* [WHAT YOU SHOULD DO]
Using the data below, return all lines in which "highlights" appears.

* [TASK DATA]
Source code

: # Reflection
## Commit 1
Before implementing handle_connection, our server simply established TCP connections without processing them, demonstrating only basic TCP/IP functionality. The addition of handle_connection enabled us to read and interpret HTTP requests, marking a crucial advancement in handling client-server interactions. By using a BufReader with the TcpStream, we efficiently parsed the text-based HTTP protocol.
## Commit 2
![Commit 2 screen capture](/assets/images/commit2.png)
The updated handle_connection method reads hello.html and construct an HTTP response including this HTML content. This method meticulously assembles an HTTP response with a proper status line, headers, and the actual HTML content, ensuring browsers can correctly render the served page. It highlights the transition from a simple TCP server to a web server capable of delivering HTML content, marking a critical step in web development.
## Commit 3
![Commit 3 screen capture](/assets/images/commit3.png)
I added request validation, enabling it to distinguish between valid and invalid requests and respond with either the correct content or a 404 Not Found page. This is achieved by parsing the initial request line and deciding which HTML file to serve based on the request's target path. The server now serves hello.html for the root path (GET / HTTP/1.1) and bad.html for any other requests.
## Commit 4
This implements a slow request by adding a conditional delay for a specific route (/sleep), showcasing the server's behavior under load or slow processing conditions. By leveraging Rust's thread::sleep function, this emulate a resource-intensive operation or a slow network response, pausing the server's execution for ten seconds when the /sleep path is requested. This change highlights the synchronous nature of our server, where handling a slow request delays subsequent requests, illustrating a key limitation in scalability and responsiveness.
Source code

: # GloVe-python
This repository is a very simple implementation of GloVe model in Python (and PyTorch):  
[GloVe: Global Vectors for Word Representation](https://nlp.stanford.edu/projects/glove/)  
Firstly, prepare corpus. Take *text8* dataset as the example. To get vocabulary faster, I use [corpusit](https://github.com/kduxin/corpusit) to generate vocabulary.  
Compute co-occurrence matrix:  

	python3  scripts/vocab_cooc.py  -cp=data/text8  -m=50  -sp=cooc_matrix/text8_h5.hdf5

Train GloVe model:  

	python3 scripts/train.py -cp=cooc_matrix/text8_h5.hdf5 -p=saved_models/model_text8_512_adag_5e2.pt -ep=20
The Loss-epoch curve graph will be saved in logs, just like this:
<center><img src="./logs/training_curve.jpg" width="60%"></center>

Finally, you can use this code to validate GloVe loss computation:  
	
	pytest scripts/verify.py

* [SOLVED EXERCISE]
The updated handle_connection method reads hello.html and construct an HTTP response including this HTML content. This method meticulously assembles an HTTP response with a proper status line, headers, and the actual HTML content, ensuring browsers can correctly render the served page. It highlights the transition from a simple TCP server to a web server capable of delivering HTML content, marking a critical step in web development.
This implements a slow request by adding a conditional delay for a specific route (/sleep), showcasing the server's behavior under load or slow processing conditions. By leveraging Rust's thread::sleep function, this emulate a resource-intensive operation or a slow network response, pausing the server's execution for ten seconds when the /sleep path is requested. This change highlights the synchronous nature of our server, where handling a slow request delays subsequent requests, illustrating a key limitation in scalability and responsiveness.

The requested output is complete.